Pricing Adjustment

A change to mortgage pricing based on loan, borrower, property, market, or lock factors.

A pricing adjustment is a change to mortgage pricing based on loan features, borrower profile, property details, market movement, lock timing, or lender pricing rules.

Why It Matters

Pricing adjustment matters because borrowers often hear a quote as if it were one simple rate. In reality, mortgage pricing can move because the loan scenario changes or because the lender applies a pricing grid to the file.

The adjustment may affect the interest rate, discount points, lender credits, or cash needed at closing. That is why a borrower should ask what changed when a revised quote differs from the earlier one.

Where It Appears in the Borrower Process

Borrowers encounter pricing adjustments during quote comparison, application, underwriting, and lock review. The term becomes especially practical when a lender updates pricing after receiving new information about credit score, loan-to-value ratio, occupancy, property type, loan program, or lock period.

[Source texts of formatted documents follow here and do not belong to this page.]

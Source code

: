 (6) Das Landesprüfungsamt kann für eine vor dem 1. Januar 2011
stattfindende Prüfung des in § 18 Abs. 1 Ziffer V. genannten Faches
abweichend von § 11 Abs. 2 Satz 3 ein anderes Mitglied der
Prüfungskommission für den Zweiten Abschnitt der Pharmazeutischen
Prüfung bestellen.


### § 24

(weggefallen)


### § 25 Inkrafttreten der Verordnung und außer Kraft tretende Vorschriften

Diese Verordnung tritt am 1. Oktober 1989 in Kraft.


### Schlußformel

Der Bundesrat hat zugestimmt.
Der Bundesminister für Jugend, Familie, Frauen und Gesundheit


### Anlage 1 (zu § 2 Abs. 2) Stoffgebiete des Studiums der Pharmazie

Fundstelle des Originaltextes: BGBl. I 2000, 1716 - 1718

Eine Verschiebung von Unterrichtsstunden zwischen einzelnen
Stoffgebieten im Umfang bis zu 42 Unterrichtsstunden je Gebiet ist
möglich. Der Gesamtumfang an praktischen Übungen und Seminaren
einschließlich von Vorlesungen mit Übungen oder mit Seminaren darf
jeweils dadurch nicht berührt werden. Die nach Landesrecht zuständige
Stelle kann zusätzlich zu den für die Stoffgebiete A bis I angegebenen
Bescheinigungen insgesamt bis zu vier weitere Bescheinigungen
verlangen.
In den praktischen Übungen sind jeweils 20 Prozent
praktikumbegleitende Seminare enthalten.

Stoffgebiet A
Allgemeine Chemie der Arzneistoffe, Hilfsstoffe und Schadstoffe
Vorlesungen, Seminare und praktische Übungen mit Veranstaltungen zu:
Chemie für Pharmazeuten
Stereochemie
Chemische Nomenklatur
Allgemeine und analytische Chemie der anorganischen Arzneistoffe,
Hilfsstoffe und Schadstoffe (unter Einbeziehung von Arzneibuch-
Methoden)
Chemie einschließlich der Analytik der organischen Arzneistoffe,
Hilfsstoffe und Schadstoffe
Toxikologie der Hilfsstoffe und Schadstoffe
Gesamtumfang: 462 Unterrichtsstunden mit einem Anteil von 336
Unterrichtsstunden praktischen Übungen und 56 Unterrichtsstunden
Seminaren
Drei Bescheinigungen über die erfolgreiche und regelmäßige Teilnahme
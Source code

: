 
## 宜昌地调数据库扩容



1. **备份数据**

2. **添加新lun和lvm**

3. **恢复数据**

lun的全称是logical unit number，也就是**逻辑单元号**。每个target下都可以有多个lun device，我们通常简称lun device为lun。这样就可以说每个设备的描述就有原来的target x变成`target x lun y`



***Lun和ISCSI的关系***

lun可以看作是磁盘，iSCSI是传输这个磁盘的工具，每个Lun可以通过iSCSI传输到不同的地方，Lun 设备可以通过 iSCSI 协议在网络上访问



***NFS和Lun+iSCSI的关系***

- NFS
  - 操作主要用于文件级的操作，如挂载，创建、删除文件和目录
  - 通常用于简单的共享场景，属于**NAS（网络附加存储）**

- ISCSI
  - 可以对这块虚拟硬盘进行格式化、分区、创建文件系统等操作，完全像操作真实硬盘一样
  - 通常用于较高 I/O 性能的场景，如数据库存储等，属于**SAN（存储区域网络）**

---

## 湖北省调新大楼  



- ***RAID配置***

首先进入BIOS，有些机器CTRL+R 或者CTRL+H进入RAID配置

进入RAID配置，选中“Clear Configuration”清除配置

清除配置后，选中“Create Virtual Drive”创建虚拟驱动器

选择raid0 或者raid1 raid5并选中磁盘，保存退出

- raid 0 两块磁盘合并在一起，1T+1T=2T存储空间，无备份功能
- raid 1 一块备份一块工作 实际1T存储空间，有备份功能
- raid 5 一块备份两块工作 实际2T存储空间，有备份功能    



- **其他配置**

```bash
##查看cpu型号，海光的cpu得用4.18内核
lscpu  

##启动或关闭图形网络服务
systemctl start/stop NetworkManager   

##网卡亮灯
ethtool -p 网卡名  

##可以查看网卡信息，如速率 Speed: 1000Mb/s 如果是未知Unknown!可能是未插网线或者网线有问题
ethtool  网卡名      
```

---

Pricing adjustments can also appear when the file moves from a preliminary quote to a documented lock, Loan Estimate, or later disclosure.

Common Pricing Adjustment Labels

LabelWhat it usually signals
Loan-Level Price AdjustmentA risk or loan-feature adjustment applied to eligible mortgage pricing
Pricing HitAn unfavorable adjustment that worsens rate, points, or credits
Lender CreditsA pricing concession that lowers upfront costs, usually with a tradeoff
Discount PointsUpfront cost paid to improve rate or pricing
Lock PeriodA timing choice that can affect pricing because longer protection may cost more

Practical Example

A borrower first requests pricing at 80% loan-to-value but later changes the down payment and moves the loan-to-value higher. The lender updates the quote because the revised scenario falls into a different pricing bucket. That change is a pricing adjustment.

How It Differs From Nearby Terms

Pricing adjustment is broader than Loan-Level Price Adjustment. An LLPA is a specific kind of pricing adjustment tied to loan-level risk or features. Pricing adjustment is the more general label.

It also differs from Pricing Hit. A pricing hit is specifically unfavorable to the borrower. A pricing adjustment can be favorable, unfavorable, or neutral depending on the scenario.

It also differs from Mortgage Rate Sheet. The rate sheet is the pricing framework. A pricing adjustment is one change applied within or because of that framework.

Knowledge Check

  1. Why might a lender revise mortgage pricing after the first quote? Because the loan scenario, borrower profile, lock choice, or pricing rules may have changed.
  2. Is every pricing adjustment a pricing hit? No. A pricing hit is unfavorable, while pricing adjustment is the broader term.